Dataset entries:
■ ■ ■ ■ ■
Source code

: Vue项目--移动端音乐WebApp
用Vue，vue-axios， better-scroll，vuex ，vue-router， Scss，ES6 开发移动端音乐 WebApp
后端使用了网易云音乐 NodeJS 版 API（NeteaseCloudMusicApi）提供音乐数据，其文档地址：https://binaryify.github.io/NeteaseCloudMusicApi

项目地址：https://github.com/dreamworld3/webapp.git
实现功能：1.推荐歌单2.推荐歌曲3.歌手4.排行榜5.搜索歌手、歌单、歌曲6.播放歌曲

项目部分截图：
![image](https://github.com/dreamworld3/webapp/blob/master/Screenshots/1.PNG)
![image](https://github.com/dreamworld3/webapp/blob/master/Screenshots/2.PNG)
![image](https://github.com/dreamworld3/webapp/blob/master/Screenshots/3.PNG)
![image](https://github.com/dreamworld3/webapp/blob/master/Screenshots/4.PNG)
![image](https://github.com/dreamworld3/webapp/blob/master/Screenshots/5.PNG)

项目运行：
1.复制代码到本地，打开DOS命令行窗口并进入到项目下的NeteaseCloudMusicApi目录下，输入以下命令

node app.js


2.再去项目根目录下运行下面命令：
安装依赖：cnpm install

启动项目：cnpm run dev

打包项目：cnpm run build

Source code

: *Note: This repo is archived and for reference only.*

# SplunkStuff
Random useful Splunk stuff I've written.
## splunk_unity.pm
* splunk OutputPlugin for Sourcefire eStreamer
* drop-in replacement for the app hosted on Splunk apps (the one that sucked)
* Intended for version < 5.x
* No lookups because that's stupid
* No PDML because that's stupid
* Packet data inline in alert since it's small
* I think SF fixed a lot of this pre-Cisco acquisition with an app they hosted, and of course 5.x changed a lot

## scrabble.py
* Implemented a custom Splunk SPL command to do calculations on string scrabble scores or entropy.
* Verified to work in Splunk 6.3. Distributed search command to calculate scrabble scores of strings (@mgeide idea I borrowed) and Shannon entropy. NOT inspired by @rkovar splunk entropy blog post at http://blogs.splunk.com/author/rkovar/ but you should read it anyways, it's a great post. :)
■ ■ ■ ■ ■
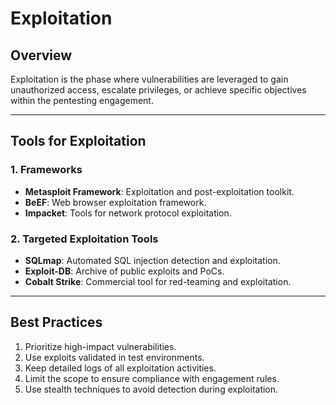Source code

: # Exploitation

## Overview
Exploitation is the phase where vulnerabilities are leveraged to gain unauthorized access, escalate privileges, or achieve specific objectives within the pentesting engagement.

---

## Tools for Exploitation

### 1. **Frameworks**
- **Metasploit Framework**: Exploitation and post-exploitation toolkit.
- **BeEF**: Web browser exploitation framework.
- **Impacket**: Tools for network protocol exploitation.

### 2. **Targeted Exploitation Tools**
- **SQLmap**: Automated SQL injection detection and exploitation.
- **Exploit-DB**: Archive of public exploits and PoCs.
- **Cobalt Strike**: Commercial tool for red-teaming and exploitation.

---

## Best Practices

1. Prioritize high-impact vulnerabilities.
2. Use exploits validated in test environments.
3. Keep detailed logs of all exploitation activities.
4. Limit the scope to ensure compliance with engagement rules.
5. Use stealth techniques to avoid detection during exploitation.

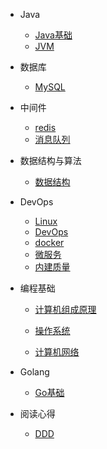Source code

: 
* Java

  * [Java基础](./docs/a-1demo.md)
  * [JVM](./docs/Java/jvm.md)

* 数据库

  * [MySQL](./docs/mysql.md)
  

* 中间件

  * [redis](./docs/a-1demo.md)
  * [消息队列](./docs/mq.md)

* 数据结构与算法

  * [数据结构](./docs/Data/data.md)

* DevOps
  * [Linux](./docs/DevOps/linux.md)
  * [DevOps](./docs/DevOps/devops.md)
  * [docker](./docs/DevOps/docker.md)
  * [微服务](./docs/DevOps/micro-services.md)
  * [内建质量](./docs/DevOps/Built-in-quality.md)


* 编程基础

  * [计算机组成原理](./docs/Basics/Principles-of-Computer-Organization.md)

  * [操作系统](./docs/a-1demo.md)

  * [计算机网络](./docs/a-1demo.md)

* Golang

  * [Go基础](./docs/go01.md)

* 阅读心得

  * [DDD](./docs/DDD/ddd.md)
■ ■ ■ ■ ■
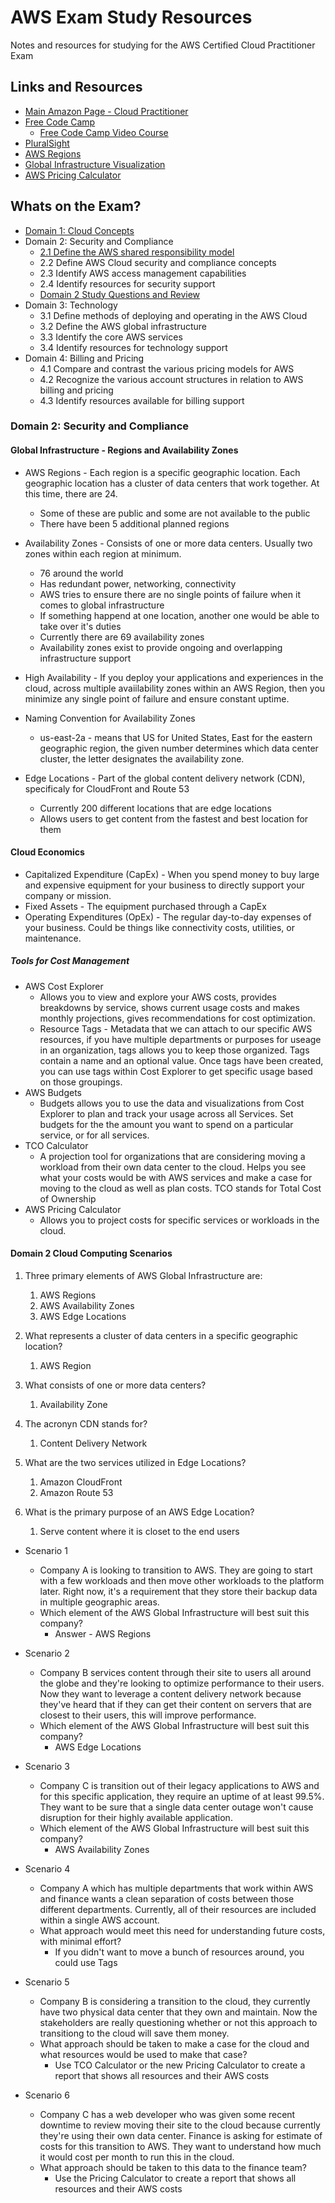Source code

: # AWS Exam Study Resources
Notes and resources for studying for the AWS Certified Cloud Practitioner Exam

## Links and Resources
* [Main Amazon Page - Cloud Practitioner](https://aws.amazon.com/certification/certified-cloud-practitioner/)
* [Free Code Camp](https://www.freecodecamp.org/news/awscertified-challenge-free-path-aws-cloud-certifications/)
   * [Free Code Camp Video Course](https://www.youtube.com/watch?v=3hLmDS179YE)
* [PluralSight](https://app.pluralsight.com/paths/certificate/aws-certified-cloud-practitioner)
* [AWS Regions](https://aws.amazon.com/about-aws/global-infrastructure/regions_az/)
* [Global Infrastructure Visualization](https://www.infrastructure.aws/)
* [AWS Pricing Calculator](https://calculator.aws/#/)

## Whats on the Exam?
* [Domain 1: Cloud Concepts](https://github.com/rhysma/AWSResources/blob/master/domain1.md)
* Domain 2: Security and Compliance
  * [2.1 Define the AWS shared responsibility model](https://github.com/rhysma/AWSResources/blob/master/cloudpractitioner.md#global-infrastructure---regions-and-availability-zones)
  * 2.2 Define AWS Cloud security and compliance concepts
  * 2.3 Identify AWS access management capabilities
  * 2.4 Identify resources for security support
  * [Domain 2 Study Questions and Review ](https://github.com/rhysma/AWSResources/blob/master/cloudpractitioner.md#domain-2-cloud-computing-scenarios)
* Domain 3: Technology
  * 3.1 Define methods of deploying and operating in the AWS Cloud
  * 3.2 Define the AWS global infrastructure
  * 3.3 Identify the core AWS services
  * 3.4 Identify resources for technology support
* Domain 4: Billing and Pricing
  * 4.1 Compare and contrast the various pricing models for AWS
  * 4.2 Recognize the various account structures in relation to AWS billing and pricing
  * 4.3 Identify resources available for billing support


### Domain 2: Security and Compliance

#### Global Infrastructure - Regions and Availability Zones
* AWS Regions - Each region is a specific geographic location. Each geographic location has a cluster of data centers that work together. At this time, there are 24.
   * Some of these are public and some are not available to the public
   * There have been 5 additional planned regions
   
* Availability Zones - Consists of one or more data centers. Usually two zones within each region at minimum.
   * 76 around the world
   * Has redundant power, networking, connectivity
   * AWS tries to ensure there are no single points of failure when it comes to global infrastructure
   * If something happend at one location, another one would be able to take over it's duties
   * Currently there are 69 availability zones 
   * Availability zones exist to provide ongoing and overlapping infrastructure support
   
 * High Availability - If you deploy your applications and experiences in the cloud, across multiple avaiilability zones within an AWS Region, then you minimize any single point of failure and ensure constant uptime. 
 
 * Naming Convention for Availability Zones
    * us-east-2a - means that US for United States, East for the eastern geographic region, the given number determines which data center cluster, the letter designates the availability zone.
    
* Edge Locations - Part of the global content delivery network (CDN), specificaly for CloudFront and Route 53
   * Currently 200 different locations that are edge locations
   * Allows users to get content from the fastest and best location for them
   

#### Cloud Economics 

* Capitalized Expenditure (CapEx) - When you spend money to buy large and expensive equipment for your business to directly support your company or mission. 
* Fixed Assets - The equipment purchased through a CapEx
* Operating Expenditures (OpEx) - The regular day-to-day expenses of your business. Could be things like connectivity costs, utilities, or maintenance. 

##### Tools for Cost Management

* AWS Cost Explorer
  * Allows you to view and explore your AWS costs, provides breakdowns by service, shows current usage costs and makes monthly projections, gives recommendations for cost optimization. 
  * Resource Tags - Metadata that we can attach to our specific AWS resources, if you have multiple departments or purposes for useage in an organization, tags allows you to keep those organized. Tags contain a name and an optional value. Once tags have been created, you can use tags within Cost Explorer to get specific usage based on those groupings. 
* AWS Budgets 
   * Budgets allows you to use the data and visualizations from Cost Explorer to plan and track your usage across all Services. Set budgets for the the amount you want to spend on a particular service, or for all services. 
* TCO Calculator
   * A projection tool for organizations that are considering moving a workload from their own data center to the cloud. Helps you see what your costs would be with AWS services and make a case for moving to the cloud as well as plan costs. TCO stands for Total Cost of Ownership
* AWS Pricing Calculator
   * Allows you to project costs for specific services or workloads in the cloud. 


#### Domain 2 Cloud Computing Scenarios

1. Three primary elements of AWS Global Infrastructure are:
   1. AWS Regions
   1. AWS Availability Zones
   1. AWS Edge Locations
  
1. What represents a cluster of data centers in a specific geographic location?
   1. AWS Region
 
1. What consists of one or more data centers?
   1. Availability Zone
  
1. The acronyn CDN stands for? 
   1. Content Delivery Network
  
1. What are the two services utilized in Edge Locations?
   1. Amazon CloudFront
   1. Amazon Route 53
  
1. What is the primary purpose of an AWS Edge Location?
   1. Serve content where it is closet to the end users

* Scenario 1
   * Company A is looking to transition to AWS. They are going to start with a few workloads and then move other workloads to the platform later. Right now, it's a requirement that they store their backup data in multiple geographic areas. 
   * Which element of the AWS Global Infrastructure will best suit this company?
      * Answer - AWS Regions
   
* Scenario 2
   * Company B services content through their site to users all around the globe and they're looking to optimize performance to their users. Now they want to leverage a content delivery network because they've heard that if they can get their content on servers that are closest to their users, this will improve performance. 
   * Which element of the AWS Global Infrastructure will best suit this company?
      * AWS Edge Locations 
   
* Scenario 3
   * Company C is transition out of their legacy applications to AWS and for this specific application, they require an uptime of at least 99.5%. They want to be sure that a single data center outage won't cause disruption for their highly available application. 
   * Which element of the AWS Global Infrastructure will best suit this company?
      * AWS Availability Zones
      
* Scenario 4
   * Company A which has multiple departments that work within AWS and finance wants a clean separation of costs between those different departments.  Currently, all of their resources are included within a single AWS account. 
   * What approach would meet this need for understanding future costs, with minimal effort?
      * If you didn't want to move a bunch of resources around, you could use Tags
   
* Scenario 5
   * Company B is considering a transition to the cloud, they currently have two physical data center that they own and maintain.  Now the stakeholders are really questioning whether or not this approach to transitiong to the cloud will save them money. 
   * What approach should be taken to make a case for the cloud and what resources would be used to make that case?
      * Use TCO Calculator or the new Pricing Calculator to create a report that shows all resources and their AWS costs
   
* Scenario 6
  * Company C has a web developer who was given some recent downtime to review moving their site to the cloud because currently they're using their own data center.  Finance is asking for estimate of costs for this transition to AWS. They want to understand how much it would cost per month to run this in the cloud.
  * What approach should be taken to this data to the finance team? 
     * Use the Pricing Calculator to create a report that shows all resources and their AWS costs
■ ■ ■ ■ ■
What to produce:
Take the lines above from the one containing "one that sucked)" to the one containing "great post. :)" and retype them exactly, both ends included, with nothing added.

Reply:
* drop-in replacement for the app hosted on Splunk apps (the one that sucked)
* Intended for version < 5.x
* No lookups because that's stupid
* No PDML because that's stupid
* Packet data inline in alert since it's small
* I think SF fixed a lot of this pre-Cisco acquisition with an app they hosted, and of course 5.x changed a lot

## scrabble.py
* Implemented a custom Splunk SPL command to do calculations on string scrabble scores or entropy.
* Verified to work in Splunk 6.3. Distributed search command to calculate scrabble scores of strings (@mgeide idea I borrowed) and Shannon entropy. NOT inspired by @rkovar splunk entropy blog post at http://blogs.splunk.com/author/rkovar/ but you should read it anyways, it's a great post. :)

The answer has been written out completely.